A West Virginia University researcher has been awarded a $292, 470 grant from the National Science Foundation for his studies on collective dynamics.

Dr. Xin Li, of WVU’s Lane Department of Computer Science and Electrical Engineering, is observing individual systems that interact with each other to exhibit a collective behavior, such as an ant colony. His project is called “From Compressed Sensing to Collective Sensing: A Complex Network Approach.”

“Systems in nature, such as ant colonies and the human brain,” Li said, “are driven by the collective dynamics involving a large number of simple units interacting with each other, as well as the environment.”

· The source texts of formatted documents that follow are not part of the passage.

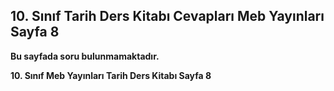 ## 10. Sınıf Tarih Ders Kitabı Cevapları Meb Yayınları Sayfa 8

**Bu sayfada soru bulunmamaktadır.**

**10. Sınıf Meb Yayınları Tarih Ders Kitabı Sayfa 8**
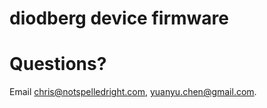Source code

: # diodberg device firmware

# Questions? 

Email <chris@notspelledright.com>, <yuanyu.chen@gmail.com>.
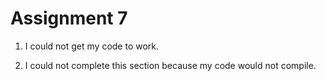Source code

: # Assignment 7

1. I could not get my code to work.

2. I could not complete this section because my code would not compile. 

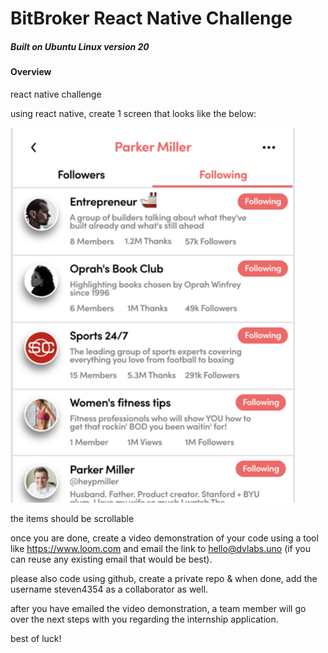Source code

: # BitBroker React Native Challenge
##### Built on Ubuntu Linux version 20 

#### Overview 

react native challenge

using react native, create 1 screen that looks like the below:

![screenshot](/images/react-native-challenge.png)

the items should be scrollable

once you are done, create a video demonstration of your code using a tool like https://www.loom.com and email the link to hello@dvlabs.uno (if you can reuse any existing email that would be best). 

please also code using github, create a private repo & when done, add the username steven4354 as a collaborator as well.

after you have emailed the video demonstration, a team member will go over the next steps with you regarding the internship application.

best of luck!





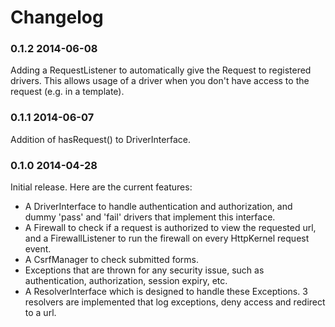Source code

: Changelog
=========
### 0.1.2 2014-06-08

Adding a RequestListener to automatically give the Request to
registered drivers. This allows usage of a driver when you don't have
access to the request (e.g. in a template).

### 0.1.1 2014-06-07

Addition of hasRequest() to DriverInterface.

### 0.1.0 2014-04-28

Initial release. Here are the current features:

* A DriverInterface to handle authentication and authorization, and
  dummy 'pass' and 'fail' drivers that implement this interface.
* A Firewall to check if a request is authorized to view the requested
  url, and a FirewallListener to run the firewall on every HttpKernel
  request event.
* A CsrfManager to check submitted forms.
* Exceptions that are thrown for any security issue, such as
  authentication, authorization, session expiry, etc.
* A ResolverInterface which is designed to handle these Exceptions. 3
  resolvers are implemented that log exceptions, deny access and
  redirect to a url.
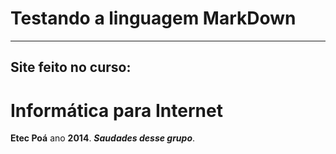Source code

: # Testando a linguagem MarkDown
***
## Site feito no curso:
# Informática para Internet
**Etec Poá** ano **2014**. __*Saudades desse grupo*__.
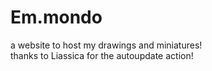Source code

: # Em.mondo
 a website to host my drawings and miniatures! <br>
thanks to Liassica for the autoupdate action!
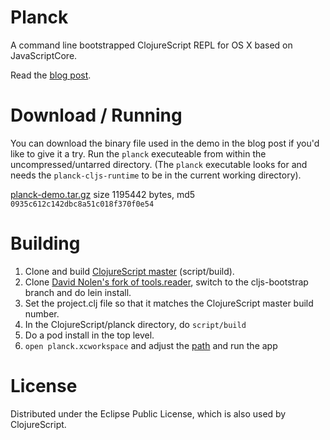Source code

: # Planck

A command line bootstrapped ClojureScript REPL for OS X based on JavaScriptCore.

Read the [blog post](http://blog.fikesfarm.com/posts/2015-07-16-fast-javascriptcore-desktop-clojurescript-repl.html).

# Download / Running

You can download the binary file used in the demo in the blog post if you'd like to give it a try. Run the `planck` executeable from within the uncompressed/untarred directory. (The `planck` executable looks for and needs the `planck-cljs-runtime` to be in the current working directory).

[planck-demo.tar.gz](http://blog.fikesfarm.com/planck-demo.tar.gz) size 1195442 bytes, md5 `0935c612c142dbc8a51c018f370f0e54`

# Building 

1. Clone and build [ClojureScript master](https://github.com/clojure/clojurescript) (script/build).
2. Clone [David Nolen's fork of tools.reader](https://github.com/swannodette/tools.reader/tree/cljs-bootstrap), switch to the cljs-bootstrap branch and do lein install.
3. Set the project.clj file so that it matches the ClojureScript master build number.
4. In the ClojureScript/planck directory, do `script/build`
5. Do a pod install in the top level.
6. `open planck.xcworkspace` and adjust the [path](https://github.com/mfikes/planck/blob/master/planck/Planck.m#L29) and run the app

# License

Distributed under the Eclipse Public License, which is also used by ClojureScript.
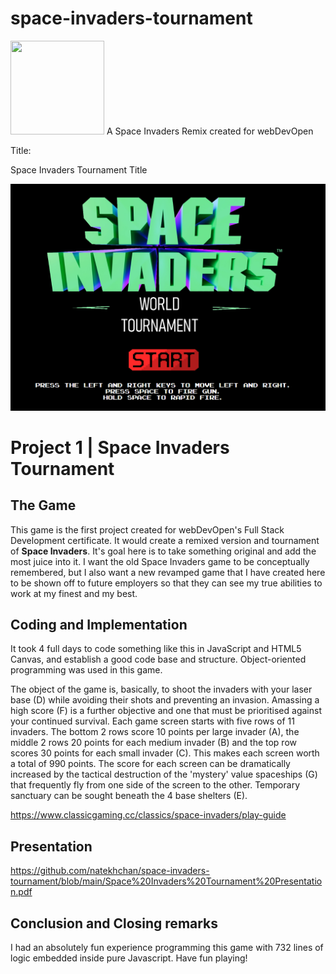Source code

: # space-invaders-tournament
<img src="https://imgur.com/XOS1Vdh.png"  width="150px" height="150px">
A Space Invaders Remix created for webDevOpen

Title:

Space Invaders Tournament Title

![SpaceInvadersTitle](https://github.com/natekhchan/space-invaders-tournament/blob/main/SpaceInvadersTournamentTitle.png)


# Project 1 | Space Invaders Tournament

## The Game

This game is the first project created for webDevOpen's Full Stack Development certificate.  It would create a remixed version and tournament of **Space Invaders**.  It's goal here is to take something original and add the most juice into it.  I want the old Space Invaders game to be conceptually remembered, but I also want a new revamped game that I have created here to be shown off to future employers so that they can see my true abilities to work at my finest and my best.

## Coding and Implementation

It took 4 full days to code something like this in JavaScript and HTML5 Canvas, and establish a good code base and structure.   Object-oriented programming was used in this game.

The object of the game is, basically, to shoot the invaders with your laser base (D) while avoiding their shots and preventing an invasion. Amassing a high score (F) is a further objective and one that must be prioritised against your continued survival. Each game screen starts with five rows of 11 invaders. The bottom 2 rows score 10 points per large invader (A), the middle 2 rows 20 points for each medium invader (B) and the top row scores 30 points for each small invader (C). This makes each screen worth a total of 990 points. The score for each screen can be dramatically increased by the tactical destruction of the 'mystery' value spaceships (G) that frequently fly from one side of the screen to the other. Temporary sanctuary can be sought beneath the 4 base shelters (E).

https://www.classicgaming.cc/classics/space-invaders/play-guide

## Presentation

https://github.com/natekhchan/space-invaders-tournament/blob/main/Space%20Invaders%20Tournament%20Presentation.pdf

## Conclusion and Closing remarks

I had an absolutely fun experience programming this game with 732 lines of logic embedded inside pure Javascript.  Have fun playing!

One of Li’s goals is to better understand how collective dynamics of complex networks interact with a sensing component to support tasks such as motion perception and pattern recognition. By doing this, Li hopes to improve the design and optimization of integrative and hybrid systems that could better serve various engineering applications such as sensor networks used for geospatial surveillance, and to create biologically-inspired robots that can reach higher intelligence by emulating how the human brain works.

Li’s award will be used to hire two graduate research assistants.

As part of the project, Li has published , “Collective sensing: a fixed-point approach in the metric space,” which won the Best Paper Award at the 2010 Society of Photographic Instrumentation Engineers Visual Communication and Image Processing Conference.